Unit studies are another wonderful choice for combining subjects. Some subjects naturally mesh together, but look for opportunities to use seemingly unrelated topics as a springboard to others. For instance, in a unit study on horses the beautifully-illustrated children's book, Leonardo's Horse can be used to tie in a study of Leonardo da Vinci, along with some geography, history, and an introduction to the Renaissance.

It's easy to incorporate fine arts and geography into your homeschool in natural ways such as:

  • Creating symmetrical artwork when learning about symmetry in math
  • Using maps with history and science to learn where people lived and where the events affecting them took place
  • Creating art based on the styles of the historical era you’re studying
  • Listen to music and study the art related the era or places you're learning about

And, don't forget to look for natural ways to make writing relevant across all subjects.

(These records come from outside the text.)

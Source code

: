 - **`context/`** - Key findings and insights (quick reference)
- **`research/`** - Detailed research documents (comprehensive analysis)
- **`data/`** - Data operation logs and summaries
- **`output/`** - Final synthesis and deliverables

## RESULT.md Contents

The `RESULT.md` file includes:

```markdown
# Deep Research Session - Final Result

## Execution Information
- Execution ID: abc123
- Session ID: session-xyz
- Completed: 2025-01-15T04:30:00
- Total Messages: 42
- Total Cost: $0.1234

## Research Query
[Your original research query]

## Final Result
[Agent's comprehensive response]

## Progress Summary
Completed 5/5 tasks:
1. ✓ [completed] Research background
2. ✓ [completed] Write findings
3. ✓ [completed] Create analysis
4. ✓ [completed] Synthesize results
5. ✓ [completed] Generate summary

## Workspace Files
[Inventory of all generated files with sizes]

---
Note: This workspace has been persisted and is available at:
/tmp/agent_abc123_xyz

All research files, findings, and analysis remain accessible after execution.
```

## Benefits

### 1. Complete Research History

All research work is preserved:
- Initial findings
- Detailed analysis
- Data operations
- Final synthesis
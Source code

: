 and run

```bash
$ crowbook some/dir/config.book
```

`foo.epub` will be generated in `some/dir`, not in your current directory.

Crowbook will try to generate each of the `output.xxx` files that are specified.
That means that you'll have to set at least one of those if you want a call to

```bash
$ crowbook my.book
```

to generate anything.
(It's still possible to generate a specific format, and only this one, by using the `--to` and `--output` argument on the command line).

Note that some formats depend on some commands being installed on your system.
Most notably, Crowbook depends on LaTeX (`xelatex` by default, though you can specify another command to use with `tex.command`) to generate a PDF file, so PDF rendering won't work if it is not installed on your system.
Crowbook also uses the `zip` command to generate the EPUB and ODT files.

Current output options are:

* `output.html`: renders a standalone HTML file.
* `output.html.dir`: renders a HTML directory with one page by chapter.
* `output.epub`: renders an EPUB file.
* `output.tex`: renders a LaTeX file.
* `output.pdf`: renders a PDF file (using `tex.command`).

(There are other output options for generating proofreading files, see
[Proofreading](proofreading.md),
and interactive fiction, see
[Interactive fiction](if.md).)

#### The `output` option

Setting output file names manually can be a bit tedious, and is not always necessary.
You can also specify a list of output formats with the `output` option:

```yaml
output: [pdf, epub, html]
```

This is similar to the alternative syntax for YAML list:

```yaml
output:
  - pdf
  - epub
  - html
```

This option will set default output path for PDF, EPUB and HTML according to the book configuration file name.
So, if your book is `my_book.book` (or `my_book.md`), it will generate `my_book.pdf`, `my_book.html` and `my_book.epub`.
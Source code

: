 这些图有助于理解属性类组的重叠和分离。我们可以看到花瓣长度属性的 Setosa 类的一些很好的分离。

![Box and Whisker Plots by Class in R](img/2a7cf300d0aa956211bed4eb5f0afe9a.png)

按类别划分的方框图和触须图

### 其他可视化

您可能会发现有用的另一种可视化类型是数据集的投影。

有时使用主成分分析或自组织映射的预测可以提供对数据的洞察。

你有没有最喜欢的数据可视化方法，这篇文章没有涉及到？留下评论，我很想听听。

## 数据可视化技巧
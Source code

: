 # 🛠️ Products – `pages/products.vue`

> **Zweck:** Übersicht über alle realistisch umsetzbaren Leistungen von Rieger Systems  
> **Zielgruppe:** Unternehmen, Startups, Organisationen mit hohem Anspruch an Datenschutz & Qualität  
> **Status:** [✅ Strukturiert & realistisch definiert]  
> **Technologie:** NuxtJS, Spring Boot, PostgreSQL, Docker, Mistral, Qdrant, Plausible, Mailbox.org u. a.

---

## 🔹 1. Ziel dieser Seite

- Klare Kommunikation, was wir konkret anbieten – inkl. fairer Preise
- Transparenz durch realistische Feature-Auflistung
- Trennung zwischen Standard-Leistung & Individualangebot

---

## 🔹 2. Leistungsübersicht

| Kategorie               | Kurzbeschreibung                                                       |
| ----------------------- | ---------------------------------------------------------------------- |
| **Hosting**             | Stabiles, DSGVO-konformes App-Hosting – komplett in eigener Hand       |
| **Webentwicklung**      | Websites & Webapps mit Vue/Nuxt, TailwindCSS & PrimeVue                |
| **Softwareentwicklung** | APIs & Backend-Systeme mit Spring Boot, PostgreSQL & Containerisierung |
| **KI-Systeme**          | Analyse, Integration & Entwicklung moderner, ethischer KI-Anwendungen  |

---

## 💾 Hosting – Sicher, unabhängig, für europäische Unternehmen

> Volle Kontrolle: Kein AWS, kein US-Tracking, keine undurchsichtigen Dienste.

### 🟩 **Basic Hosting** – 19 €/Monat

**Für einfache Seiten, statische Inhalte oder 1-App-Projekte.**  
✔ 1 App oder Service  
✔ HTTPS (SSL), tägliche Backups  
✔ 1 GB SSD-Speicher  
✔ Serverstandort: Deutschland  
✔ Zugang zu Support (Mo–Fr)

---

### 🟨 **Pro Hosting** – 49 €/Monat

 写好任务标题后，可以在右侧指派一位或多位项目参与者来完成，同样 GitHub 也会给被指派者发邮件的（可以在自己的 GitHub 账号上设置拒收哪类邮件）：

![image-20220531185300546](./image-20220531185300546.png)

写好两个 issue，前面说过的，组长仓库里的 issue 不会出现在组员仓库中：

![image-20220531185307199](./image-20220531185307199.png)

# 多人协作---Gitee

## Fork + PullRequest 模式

Broaden the Scope of Your Reading

Consider the types of books you’re using in your homeschool and look for opportunities ways to expand the scope of your genre choices. Don’t limit young children to picture books. Look for non-fiction titles that capitalize on their interests.

On the other hands, don't limit your older students to only informational books, and don’t think of children’s books as being only for young children. Because books for younger readers boil information down to the bare essentials and present it in a concise manner, they can be an excellent resource for middle and high school students.

You can use picture books to teach a variety of writing techniques to older students. Short, non-fiction books intended for young children can provide a quick overview of a topic for teens (or homeschool parents who need a refresher course). For example, a short book for elementary students on the topic of World War I isn’t going to provide the in-depth information that a teen will need, but it may offer a solid overview highlighting some of the most relevant facts.

Picture books featuring mathematical concepts can increase a student's understanding of abstract concepts.The Sir Cumference series, by Cindy Neuschwander, features the brave knight Sir Cumference, his wife Lady Di of Ameter, and their son Radius. Sir Cumference introduces readers to a variety of mathematical and geometric concepts in a subtle, entertaining way.

Look for Hands-on Learning Opportunities

Offering kids real-life application opportunities for what they’re learning is a sure-fire way to make any subject more engaging. It’s almost always more fun to do something, rather than only read about it.

Hands-on learning doesn’t have to mean elaborate, messy projects. Instead, try these simple ideas:

  • Use manipulatives to explain math concepts (Manipulatives don’t have to be fancy – try coins or beans.)
  • Play games related to the topics you’re studying
  • Go on field trips
  • Make recipes
  • Build models
  • Conduct experiments
  • Explore the concepts of “living math
  • Look for other fun ways to explore math with kids
  • Watch related documentaries or movies
  • Interview people who have first-hand experience with what you're studying

You don't have to jump through hoops to make homeschool fun for your children. Just try these simple adjustments to make any homeschool subject more engaging.